WHAT YOU NEED TO DO:
Would you transcribe each of the entries exactly, with nothing added or dropped?

SOURCE DATA:
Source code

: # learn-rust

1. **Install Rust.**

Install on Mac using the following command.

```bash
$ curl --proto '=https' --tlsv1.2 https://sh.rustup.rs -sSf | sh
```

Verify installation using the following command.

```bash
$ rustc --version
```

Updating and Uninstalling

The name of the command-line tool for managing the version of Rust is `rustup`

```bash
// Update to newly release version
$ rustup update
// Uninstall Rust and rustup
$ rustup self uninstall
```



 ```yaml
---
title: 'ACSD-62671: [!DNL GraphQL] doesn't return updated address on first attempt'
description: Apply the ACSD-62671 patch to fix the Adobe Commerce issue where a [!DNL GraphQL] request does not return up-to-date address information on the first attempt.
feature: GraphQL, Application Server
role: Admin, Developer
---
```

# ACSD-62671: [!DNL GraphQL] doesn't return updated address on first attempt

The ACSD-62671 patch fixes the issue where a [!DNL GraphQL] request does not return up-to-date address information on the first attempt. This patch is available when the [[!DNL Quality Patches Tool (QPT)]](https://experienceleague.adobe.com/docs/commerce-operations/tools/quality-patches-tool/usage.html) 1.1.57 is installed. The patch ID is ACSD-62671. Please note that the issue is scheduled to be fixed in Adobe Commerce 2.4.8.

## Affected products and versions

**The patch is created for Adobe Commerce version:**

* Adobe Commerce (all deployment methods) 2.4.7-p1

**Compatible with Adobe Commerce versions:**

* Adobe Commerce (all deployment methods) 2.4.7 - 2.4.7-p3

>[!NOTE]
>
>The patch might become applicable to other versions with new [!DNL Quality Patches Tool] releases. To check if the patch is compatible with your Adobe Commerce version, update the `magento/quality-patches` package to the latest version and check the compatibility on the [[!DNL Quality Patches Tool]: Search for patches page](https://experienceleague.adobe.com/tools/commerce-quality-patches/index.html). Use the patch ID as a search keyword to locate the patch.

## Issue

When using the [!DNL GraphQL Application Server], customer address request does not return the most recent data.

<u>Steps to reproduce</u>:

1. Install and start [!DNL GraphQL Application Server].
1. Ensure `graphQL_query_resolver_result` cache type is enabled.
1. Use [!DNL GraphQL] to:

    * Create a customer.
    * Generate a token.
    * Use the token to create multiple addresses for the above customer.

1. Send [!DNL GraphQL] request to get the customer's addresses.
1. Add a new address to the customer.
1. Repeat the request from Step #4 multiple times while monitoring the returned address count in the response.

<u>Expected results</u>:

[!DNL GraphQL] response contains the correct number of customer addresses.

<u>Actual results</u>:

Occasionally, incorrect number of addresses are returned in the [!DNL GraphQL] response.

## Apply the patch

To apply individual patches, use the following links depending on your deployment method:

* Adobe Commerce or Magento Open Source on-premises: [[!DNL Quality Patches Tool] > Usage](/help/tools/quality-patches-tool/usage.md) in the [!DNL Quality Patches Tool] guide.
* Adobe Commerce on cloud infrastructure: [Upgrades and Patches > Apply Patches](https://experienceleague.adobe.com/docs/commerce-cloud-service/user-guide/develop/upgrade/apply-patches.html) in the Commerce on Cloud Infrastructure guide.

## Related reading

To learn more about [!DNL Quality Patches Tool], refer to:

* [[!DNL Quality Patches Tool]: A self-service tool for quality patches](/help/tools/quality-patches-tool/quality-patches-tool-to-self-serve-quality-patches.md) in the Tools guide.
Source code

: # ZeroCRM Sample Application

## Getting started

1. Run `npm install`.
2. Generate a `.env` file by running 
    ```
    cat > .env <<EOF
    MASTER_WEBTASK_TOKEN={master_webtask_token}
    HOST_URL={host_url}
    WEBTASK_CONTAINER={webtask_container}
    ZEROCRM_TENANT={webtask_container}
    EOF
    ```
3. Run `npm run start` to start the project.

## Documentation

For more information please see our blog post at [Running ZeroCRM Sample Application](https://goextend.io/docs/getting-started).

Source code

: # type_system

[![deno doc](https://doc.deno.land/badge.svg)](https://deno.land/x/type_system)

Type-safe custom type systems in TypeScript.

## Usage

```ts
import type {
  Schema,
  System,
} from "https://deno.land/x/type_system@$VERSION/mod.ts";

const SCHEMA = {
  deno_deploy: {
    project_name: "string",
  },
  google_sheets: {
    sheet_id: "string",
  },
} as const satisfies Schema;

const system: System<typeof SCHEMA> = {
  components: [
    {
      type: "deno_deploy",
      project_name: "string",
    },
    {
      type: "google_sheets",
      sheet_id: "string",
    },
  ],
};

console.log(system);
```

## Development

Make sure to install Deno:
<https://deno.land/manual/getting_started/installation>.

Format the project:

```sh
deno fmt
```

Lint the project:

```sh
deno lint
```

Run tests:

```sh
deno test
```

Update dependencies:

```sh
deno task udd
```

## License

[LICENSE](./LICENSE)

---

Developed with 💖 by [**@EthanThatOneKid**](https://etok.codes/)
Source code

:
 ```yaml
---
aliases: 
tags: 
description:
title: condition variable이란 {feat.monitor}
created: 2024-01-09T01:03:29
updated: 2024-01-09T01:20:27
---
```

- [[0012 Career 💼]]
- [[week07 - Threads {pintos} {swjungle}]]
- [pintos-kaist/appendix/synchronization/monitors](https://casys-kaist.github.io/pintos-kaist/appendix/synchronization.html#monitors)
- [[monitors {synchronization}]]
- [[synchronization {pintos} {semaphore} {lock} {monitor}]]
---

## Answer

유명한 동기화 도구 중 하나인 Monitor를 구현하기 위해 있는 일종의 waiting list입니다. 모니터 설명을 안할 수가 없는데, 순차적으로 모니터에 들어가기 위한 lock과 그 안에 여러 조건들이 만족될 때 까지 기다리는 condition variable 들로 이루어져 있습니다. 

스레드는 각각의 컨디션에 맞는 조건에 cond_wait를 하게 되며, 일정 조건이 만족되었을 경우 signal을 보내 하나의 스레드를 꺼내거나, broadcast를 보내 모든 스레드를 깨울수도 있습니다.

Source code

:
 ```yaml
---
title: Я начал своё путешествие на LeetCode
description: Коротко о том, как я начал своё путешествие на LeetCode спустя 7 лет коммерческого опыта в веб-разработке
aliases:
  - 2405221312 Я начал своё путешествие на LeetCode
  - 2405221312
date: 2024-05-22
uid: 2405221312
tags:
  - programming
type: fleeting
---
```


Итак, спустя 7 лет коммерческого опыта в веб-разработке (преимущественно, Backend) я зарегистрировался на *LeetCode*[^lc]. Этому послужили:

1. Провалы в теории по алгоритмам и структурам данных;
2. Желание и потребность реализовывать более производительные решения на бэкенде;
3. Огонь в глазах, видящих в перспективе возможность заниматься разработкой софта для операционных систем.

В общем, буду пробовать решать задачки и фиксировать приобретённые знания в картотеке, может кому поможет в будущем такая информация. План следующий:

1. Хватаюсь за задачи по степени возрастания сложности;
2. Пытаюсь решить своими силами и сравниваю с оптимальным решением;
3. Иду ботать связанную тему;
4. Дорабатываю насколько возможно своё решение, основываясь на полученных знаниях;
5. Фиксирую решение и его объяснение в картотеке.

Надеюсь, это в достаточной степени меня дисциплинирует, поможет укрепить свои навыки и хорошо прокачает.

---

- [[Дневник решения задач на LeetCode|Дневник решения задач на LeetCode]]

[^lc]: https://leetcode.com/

SOLUTION TO THIS TASK:
Source code

: # learn-rust

1. **Install Rust.**

Install on Mac using the following command.

```bash
$ curl --proto '=https' --tlsv1.2 https://sh.rustup.rs -sSf | sh
```

Verify installation using the following command.

```bash
$ rustc --version
```

Updating and Uninstalling

The name of the command-line tool for managing the version of Rust is `rustup`

```bash
// Update to newly release version
$ rustup update
// Uninstall Rust and rustup
$ rustup self uninstall
```



 ```yaml
---
title: 'ACSD-62671: [!DNL GraphQL] doesn't return updated address on first attempt'
description: Apply the ACSD-62671 patch to fix the Adobe Commerce issue where a [!DNL GraphQL] request does not return up-to-date address information on the first attempt.
feature: GraphQL, Application Server
role: Admin, Developer
---
```

# ACSD-62671: [!DNL GraphQL] doesn't return updated address on first attempt

The ACSD-62671 patch fixes the issue where a [!DNL GraphQL] request does not return up-to-date address information on the first attempt. This patch is available when the [[!DNL Quality Patches Tool (QPT)]](https://experienceleague.adobe.com/docs/commerce-operations/tools/quality-patches-tool/usage.html) 1.1.57 is installed. The patch ID is ACSD-62671. Please note that the issue is scheduled to be fixed in Adobe Commerce 2.4.8.

## Affected products and versions

**The patch is created for Adobe Commerce version:**

* Adobe Commerce (all deployment methods) 2.4.7-p1

**Compatible with Adobe Commerce versions:**

* Adobe Commerce (all deployment methods) 2.4.7 - 2.4.7-p3

>[!NOTE]
>
>The patch might become applicable to other versions with new [!DNL Quality Patches Tool] releases. To check if the patch is compatible with your Adobe Commerce version, update the `magento/quality-patches` package to the latest version and check the compatibility on the [[!DNL Quality Patches Tool]: Search for patches page](https://experienceleague.adobe.com/tools/commerce-quality-patches/index.html). Use the patch ID as a search keyword to locate the patch.

## Issue

When using the [!DNL GraphQL Application Server], customer address request does not return the most recent data.

<u>Steps to reproduce</u>:

1. Install and start [!DNL GraphQL Application Server].
1. Ensure `graphQL_query_resolver_result` cache type is enabled.
1. Use [!DNL GraphQL] to:

    * Create a customer.
    * Generate a token.
    * Use the token to create multiple addresses for the above customer.

1. Send [!DNL GraphQL] request to get the customer's addresses.
1. Add a new address to the customer.
1. Repeat the request from Step #4 multiple times while monitoring the returned address count in the response.

<u>Expected results</u>:

[!DNL GraphQL] response contains the correct number of customer addresses.

<u>Actual results</u>:

Occasionally, incorrect number of addresses are returned in the [!DNL GraphQL] response.

## Apply the patch

To apply individual patches, use the following links depending on your deployment method:

* Adobe Commerce or Magento Open Source on-premises: [[!DNL Quality Patches Tool] > Usage](/help/tools/quality-patches-tool/usage.md) in the [!DNL Quality Patches Tool] guide.
* Adobe Commerce on cloud infrastructure: [Upgrades and Patches > Apply Patches](https://experienceleague.adobe.com/docs/commerce-cloud-service/user-guide/develop/upgrade/apply-patches.html) in the Commerce on Cloud Infrastructure guide.

## Related reading

To learn more about [!DNL Quality Patches Tool], refer to:

* [[!DNL Quality Patches Tool]: A self-service tool for quality patches](/help/tools/quality-patches-tool/quality-patches-tool-to-self-serve-quality-patches.md) in the Tools guide.
Source code

: # ZeroCRM Sample Application

## Getting started

1. Run `npm install`.
2. Generate a `.env` file by running 
    ```
    cat > .env <<EOF
    MASTER_WEBTASK_TOKEN={master_webtask_token}
    HOST_URL={host_url}
    WEBTASK_CONTAINER={webtask_container}
    ZEROCRM_TENANT={webtask_container}
    EOF
    ```
3. Run `npm run start` to start the project.

## Documentation

For more information please see our blog post at [Running ZeroCRM Sample Application](https://goextend.io/docs/getting-started).

Source code

: # type_system

[![deno doc](https://doc.deno.land/badge.svg)](https://deno.land/x/type_system)

Type-safe custom type systems in TypeScript.

## Usage

```ts
import type {
  Schema,
  System,
} from "https://deno.land/x/type_system@$VERSION/mod.ts";

const SCHEMA = {
  deno_deploy: {
    project_name: "string",
  },
  google_sheets: {
    sheet_id: "string",
  },
} as const satisfies Schema;

const system: System<typeof SCHEMA> = {
  components: [
    {
      type: "deno_deploy",
      project_name: "string",
    },
    {
      type: "google_sheets",
      sheet_id: "string",
    },
  ],
};

console.log(system);
```

## Development

Make sure to install Deno:
<https://deno.land/manual/getting_started/installation>.

Format the project:

```sh
deno fmt
```

Lint the project:

```sh
deno lint
```

Run tests:

```sh
deno test
```

Update dependencies:

```sh
deno task udd
```

## License

[LICENSE](./LICENSE)

---

Developed with 💖 by [**@EthanThatOneKid**](https://etok.codes/)
Source code

:
 ```yaml
---
aliases: 
tags: 
description:
title: condition variable이란 {feat.monitor}
created: 2024-01-09T01:03:29
updated: 2024-01-09T01:20:27
---
```

- [[0012 Career 💼]]
- [[week07 - Threads {pintos} {swjungle}]]
- [pintos-kaist/appendix/synchronization/monitors](https://casys-kaist.github.io/pintos-kaist/appendix/synchronization.html#monitors)
- [[monitors {synchronization}]]
- [[synchronization {pintos} {semaphore} {lock} {monitor}]]
---

## Answer

유명한 동기화 도구 중 하나인 Monitor를 구현하기 위해 있는 일종의 waiting list입니다. 모니터 설명을 안할 수가 없는데, 순차적으로 모니터에 들어가기 위한 lock과 그 안에 여러 조건들이 만족될 때 까지 기다리는 condition variable 들로 이루어져 있습니다. 

스레드는 각각의 컨디션에 맞는 조건에 cond_wait를 하게 되며, 일정 조건이 만족되었을 경우 signal을 보내 하나의 스레드를 꺼내거나, broadcast를 보내 모든 스레드를 깨울수도 있습니다.

Source code

:
 ```yaml
---
title: Я начал своё путешествие на LeetCode
description: Коротко о том, как я начал своё путешествие на LeetCode спустя 7 лет коммерческого опыта в веб-разработке
aliases:
  - 2405221312 Я начал своё путешествие на LeetCode
  - 2405221312
date: 2024-05-22
uid: 2405221312
tags:
  - programming
type: fleeting
---
```


Итак, спустя 7 лет коммерческого опыта в веб-разработке (преимущественно, Backend) я зарегистрировался на *LeetCode*[^lc]. Этому послужили:

1. Провалы в теории по алгоритмам и структурам данных;
2. Желание и потребность реализовывать более производительные решения на бэкенде;
3. Огонь в глазах, видящих в перспективе возможность заниматься разработкой софта для операционных систем.

В общем, буду пробовать решать задачки и фиксировать приобретённые знания в картотеке, может кому поможет в будущем такая информация. План следующий:

1. Хватаюсь за задачи по степени возрастания сложности;
2. Пытаюсь решить своими силами и сравниваю с оптимальным решением;
3. Иду ботать связанную тему;
4. Дорабатываю насколько возможно своё решение, основываясь на полученных знаниях;
5. Фиксирую решение и его объяснение в картотеке.

Надеюсь, это в достаточной степени меня дисциплинирует, поможет укрепить свои навыки и хорошо прокачает.

---

- [[Дневник решения задач на LeetCode|Дневник решения задач на LeetCode]]

[^lc]: https://leetcode.com/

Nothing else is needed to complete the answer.